If we can find all fundamental triplets $(x,y,z)$ with $\max (x,y)\leq 189,$ then then for each one, the non-fundamental triplets in the required range are of the form $(kx,ky,kz)$ for $2\leq k$ and $189\geq k\cdot \max (x,y).$

To find fundamental triplets with $\max (x,y)\leq 189$ : Referring to $\bullet $, consider that $2mn\leq 189\implies mn\leq 94.$ Now $n^2+n=n(n+1)\leq nm\leq 94$ so $$n\leq 9.$$ But we also require $m^2-n^2\leq 189.$ So $m^2-9^2\leq m^2-n^2\leq 189,$ implying $m\leq 270. $ Hence $$m\leq 16.$$ Altogether we have now $n<m\leq 16$ with $n\leq 9,$ with $\gcd (m,n)=1,$ and with $m$ odd and $n$ even, OR $m$ even and $n$ odd.
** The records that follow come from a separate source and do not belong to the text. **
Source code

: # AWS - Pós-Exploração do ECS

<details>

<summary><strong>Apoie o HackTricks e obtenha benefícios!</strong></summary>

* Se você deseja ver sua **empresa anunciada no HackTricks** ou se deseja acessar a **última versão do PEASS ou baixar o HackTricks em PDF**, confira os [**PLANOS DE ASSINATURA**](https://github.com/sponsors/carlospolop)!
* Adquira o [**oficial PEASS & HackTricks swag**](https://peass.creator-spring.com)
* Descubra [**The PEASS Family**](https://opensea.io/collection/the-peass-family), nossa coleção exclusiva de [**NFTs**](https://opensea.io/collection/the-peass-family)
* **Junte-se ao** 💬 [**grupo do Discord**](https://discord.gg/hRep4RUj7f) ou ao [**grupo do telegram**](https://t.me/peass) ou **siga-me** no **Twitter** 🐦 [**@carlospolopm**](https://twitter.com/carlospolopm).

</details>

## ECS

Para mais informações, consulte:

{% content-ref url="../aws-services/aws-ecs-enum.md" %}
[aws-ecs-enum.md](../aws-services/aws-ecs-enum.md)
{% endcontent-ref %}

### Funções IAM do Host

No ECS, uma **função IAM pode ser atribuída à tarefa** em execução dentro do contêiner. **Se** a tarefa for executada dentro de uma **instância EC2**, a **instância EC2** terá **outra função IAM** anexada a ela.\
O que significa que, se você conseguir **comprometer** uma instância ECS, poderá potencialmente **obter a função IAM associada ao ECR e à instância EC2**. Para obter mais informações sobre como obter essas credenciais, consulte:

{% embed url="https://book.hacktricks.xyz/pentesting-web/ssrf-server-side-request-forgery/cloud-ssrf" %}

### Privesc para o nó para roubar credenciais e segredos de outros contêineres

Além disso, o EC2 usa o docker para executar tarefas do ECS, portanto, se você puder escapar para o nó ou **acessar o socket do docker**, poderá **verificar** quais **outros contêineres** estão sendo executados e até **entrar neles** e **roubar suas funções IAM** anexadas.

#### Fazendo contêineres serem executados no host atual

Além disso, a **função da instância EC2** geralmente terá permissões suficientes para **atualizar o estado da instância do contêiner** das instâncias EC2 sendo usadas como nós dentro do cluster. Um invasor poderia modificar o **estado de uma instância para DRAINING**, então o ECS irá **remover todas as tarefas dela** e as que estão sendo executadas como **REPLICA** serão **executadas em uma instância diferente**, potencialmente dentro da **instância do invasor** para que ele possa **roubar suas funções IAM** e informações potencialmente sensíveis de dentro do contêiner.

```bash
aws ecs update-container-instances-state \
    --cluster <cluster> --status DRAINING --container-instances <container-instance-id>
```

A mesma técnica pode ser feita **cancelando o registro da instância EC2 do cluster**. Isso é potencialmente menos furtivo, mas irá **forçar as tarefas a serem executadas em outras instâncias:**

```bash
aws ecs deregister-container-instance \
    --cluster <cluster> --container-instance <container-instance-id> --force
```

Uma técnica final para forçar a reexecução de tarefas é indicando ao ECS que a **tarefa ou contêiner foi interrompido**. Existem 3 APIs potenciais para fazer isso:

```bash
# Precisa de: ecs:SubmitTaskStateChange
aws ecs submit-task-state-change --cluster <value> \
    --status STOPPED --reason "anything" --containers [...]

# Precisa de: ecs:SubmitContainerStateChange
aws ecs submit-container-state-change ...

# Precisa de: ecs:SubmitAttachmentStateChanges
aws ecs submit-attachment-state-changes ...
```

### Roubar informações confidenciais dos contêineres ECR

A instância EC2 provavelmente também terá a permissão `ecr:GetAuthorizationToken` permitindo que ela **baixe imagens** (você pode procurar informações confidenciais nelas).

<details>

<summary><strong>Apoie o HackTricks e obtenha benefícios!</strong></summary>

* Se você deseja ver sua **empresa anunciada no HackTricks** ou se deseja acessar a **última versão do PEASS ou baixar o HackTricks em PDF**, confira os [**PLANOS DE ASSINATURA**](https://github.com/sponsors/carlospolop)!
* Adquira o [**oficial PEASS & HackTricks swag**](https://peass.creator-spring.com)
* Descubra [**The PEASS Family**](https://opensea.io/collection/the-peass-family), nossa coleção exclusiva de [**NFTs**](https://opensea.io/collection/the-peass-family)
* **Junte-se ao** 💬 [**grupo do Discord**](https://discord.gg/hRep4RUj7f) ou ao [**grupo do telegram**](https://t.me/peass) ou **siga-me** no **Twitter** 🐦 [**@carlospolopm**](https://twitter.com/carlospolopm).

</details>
Thus the values of $m,n$ are among the following: $$m\in \{10,12,14,16\}, n\in \{1,3,5,7,9\}.$$ $$ m=8,n\in \{1,3,5,7\}.$$ $$ m=6, n\in \{1,5\}.$$ $$ m=4, n\in \{1,3\}.$$ $$m=2,n=1.$$ $$ m\in \{9,11,13,15\}, n\in \{2,4,6,8\}.$$ $$ m=7, n\in \{2,4,6\}.$$ $$ m=5, n\in \{2,4\}.$$ $$ m=3,n=2.$$ Not all of the above pairs will give fundamental triplets in the required range. Some of them give $m^2-n^2>189$ or $2mn>189,$ and some of them are (e.g. $m=14,n=7$) are not co-prime pairs. So some of the above pairs must be removed. This is a matter of some elementary arithmetic. (In particular all the cases with $m=16$ are to be removed, for if $n\leq 7$ then $ 16^2-n^2>189,$ and if $n=9$ then $2mn=2\cdot 16\cdot 9>189.$)

Answer 3

Hey I'm no number theorist, but I'm pretty sure you are looking for solutions to the equation

$x^2 + y^2 = z^2$. Look familiar? You need Pythagorean triplets such that $x,y \leq 189$.

Hope this can get you started.

Answer 4

Hint: You can use this, Pythagorean triples are in the form of:

$$(m^2-n^2, 2mn, m^2+n^2)$$

Given $m>n$.

Hope you can take it form here. Its basic combinatorics with a little bit of logic.